家族歴がある人の心臓病予防のポイント

遺伝的な体質そのものを変えることはできません。一方で、検査による早期発見や、心臓に負担をかけにくい生活を意識することはできます。
定期的な検査
家族歴がある方は、循環器内科で検査の間隔を相談します。症状がなくても、心電図や心エコー検査で変化がわかることがあります。
動悸、胸の痛み、息切れ、失神、運動中の強い違和感がある場合は、早めに受診します。健康診断で心電図異常や心雑音を指摘された場合も、放置せずに確認します。
生活習慣の改善
遺伝性心疾患そのものを生活習慣だけで防ぐことはできません。しかし、血圧、脂質、血糖、体重、喫煙、飲酒は心臓の負担に関わります。

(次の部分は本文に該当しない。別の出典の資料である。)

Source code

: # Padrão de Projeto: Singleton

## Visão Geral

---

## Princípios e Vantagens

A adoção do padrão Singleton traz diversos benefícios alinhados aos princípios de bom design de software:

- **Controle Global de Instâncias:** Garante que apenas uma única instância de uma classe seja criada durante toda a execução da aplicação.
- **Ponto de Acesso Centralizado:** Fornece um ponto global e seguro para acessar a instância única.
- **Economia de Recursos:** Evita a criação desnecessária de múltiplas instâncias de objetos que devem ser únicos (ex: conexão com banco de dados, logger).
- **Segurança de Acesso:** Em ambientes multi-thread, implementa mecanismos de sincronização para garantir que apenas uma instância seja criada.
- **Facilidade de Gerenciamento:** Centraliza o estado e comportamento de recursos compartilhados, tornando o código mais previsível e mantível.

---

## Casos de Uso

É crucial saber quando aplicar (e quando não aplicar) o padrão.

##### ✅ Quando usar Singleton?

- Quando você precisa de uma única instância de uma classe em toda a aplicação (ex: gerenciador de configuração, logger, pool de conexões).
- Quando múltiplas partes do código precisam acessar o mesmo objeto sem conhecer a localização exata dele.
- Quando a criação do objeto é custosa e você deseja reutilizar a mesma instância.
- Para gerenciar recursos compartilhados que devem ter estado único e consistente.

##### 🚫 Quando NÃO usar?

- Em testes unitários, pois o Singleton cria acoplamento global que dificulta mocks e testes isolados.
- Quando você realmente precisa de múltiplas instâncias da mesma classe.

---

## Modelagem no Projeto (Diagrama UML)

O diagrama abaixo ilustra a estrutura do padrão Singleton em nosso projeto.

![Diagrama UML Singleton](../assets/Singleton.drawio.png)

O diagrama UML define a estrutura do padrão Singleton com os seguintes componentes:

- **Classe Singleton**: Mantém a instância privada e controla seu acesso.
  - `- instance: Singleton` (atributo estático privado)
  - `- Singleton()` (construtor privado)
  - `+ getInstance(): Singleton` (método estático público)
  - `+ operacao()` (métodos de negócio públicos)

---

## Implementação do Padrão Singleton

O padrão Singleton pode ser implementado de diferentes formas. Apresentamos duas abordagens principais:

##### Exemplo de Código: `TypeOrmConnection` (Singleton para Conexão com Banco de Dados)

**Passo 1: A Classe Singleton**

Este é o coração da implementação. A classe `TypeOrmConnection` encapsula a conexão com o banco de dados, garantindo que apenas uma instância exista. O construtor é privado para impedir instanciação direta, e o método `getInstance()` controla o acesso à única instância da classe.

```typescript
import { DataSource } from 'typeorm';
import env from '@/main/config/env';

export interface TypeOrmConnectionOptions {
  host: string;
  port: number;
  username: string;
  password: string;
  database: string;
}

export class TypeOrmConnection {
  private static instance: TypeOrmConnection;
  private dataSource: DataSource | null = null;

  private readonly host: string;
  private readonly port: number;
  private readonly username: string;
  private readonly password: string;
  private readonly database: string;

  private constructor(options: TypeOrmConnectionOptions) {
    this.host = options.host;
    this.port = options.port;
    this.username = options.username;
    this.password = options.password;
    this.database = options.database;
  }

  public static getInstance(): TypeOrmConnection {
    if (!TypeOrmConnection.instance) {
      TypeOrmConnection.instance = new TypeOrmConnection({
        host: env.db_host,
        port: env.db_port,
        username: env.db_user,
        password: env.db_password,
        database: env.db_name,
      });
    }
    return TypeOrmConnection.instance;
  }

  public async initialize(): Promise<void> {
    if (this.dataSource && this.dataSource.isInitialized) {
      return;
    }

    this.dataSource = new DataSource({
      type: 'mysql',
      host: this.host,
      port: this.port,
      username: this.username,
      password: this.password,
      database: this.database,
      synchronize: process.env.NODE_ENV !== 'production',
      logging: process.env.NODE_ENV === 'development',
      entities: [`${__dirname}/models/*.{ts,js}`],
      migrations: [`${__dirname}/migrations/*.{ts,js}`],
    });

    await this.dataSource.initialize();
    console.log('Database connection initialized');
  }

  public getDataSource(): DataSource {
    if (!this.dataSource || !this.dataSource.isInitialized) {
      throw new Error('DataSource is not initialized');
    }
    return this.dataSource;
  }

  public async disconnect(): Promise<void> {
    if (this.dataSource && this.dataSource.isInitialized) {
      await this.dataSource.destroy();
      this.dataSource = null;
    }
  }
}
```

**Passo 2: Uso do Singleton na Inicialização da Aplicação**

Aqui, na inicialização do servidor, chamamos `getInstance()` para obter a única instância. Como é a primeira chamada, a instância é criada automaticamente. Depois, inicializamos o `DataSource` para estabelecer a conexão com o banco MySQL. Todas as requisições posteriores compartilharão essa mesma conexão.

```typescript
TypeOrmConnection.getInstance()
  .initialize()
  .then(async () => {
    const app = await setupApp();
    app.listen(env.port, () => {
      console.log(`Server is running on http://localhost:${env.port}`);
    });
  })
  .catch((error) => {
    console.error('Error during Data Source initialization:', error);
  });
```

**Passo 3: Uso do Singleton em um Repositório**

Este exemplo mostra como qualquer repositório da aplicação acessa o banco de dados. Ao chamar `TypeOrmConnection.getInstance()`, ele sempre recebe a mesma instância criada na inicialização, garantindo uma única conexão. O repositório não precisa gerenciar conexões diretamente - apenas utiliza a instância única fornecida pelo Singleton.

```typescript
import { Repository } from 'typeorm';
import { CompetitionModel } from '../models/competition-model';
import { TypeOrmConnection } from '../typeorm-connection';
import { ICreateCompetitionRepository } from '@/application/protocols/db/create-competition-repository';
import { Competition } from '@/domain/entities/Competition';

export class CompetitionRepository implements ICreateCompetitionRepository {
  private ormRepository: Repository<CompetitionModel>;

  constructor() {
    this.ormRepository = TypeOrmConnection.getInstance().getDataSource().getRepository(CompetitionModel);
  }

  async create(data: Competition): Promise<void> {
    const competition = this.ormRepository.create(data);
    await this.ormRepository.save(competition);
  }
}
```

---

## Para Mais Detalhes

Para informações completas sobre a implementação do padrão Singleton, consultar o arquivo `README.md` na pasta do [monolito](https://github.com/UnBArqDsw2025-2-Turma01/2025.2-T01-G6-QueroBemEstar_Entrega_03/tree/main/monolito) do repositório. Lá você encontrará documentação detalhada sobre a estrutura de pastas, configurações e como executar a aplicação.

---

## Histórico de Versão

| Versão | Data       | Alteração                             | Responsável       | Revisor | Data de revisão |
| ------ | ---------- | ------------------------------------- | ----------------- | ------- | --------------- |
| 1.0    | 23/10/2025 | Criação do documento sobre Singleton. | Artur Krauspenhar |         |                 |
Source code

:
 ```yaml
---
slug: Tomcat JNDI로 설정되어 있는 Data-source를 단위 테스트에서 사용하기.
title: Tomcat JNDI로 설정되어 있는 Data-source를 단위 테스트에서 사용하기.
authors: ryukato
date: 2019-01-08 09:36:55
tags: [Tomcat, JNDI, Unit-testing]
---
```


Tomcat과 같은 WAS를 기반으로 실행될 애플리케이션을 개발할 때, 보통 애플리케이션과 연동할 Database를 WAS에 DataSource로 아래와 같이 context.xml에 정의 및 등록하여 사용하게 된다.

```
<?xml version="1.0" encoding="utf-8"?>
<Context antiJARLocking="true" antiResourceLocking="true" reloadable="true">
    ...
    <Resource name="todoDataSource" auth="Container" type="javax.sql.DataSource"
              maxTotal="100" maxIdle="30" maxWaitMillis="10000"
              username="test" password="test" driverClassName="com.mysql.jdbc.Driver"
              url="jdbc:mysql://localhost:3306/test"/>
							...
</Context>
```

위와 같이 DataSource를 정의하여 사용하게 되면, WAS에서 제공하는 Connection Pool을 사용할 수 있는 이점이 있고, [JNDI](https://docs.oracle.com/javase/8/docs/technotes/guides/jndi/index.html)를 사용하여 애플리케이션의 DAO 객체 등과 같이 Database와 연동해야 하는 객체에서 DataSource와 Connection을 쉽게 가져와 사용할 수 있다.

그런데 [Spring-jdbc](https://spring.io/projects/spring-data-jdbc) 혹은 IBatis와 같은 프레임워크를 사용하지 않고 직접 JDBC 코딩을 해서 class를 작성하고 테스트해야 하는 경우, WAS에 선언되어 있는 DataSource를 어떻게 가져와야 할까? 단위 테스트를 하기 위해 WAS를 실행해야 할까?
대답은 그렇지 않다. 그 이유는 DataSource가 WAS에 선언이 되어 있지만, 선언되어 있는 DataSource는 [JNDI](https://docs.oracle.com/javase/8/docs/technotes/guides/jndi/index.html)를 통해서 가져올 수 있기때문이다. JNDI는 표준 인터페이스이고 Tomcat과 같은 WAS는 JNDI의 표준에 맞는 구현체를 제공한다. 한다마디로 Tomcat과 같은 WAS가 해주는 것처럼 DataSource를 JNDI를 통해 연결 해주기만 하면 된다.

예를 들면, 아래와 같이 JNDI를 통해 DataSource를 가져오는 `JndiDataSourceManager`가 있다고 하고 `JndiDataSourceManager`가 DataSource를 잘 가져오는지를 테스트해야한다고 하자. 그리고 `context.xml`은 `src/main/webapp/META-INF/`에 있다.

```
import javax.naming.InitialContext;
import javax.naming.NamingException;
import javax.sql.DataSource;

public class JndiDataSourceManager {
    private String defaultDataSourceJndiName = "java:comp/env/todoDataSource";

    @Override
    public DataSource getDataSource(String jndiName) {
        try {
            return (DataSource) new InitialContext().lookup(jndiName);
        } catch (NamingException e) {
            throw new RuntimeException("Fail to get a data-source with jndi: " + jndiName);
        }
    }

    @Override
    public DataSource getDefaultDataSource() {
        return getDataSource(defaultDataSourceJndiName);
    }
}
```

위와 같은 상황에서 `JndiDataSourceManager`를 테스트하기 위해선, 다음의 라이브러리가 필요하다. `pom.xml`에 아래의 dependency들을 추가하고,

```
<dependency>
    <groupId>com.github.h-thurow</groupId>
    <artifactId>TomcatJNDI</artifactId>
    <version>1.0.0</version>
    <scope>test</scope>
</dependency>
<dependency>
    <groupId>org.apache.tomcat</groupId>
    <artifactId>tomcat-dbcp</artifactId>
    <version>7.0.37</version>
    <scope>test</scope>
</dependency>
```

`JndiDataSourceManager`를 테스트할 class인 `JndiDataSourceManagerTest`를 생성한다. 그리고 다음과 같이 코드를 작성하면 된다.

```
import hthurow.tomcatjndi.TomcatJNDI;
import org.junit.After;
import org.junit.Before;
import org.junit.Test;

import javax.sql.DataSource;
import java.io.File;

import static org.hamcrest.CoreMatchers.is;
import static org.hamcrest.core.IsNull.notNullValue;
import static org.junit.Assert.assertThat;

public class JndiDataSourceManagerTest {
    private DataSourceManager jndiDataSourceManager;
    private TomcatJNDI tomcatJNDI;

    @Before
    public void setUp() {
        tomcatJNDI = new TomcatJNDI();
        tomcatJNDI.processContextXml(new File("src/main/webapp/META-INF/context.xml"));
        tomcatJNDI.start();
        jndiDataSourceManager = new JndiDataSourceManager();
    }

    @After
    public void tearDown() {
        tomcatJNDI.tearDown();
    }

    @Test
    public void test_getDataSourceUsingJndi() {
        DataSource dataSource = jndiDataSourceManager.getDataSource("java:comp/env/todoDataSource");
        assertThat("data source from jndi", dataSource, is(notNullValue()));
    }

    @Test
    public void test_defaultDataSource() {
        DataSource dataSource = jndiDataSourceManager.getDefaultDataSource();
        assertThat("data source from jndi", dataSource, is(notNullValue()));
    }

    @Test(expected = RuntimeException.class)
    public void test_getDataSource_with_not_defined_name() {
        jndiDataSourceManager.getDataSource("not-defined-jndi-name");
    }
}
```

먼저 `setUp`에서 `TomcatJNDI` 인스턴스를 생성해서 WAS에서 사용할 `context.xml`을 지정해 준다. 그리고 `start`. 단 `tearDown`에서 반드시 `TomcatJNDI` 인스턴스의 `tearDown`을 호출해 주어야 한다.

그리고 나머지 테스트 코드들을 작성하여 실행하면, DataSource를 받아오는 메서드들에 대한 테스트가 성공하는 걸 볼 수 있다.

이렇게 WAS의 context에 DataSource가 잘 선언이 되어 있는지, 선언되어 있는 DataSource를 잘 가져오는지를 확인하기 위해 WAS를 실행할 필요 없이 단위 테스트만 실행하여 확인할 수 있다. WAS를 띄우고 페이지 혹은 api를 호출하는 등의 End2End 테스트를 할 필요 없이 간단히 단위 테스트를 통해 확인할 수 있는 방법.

運動は病気の種類によって制限が必要な場合があります。家族歴がある方や診断を受けている方は、運動量を自己判断で増やさず、医師に確認します。
心臓病の遺伝についてよくある質問
ここまで心臓病の遺伝などを紹介しました。ここでは心臓病の遺伝についてよくある質問に、メディカルドック監修医がお答えします。
親が心臓病だと自分も必ずなりますか?
佐藤 浩樹医師
必ず発症するわけではありません。親の心臓病が遺伝性とは限らず、生活習慣病や加齢が関わる場合もあります。
一方で、肥大型心筋症やQT延長症候群などでは、家族歴が診断の手がかりになります。病名や発症年齢を確認し、必要に応じて循環器内科や遺伝医療部門で相談します。
遺伝性心疾患は予防できますか?
佐藤 浩樹医師
遺伝子の変化そのものを変えることはできません。一方で、検査で早く発見し、生活や治療を調整することで、症状の悪化や合併症に備えやすくなります。
病気によっては、使用を避ける薬、運動量の調整、発熱時の対応などが必要になる場合があります。家族内で遺伝性心疾患と診断された方がいる場合は、医療機関で自分に必要な検査を相談しましょう。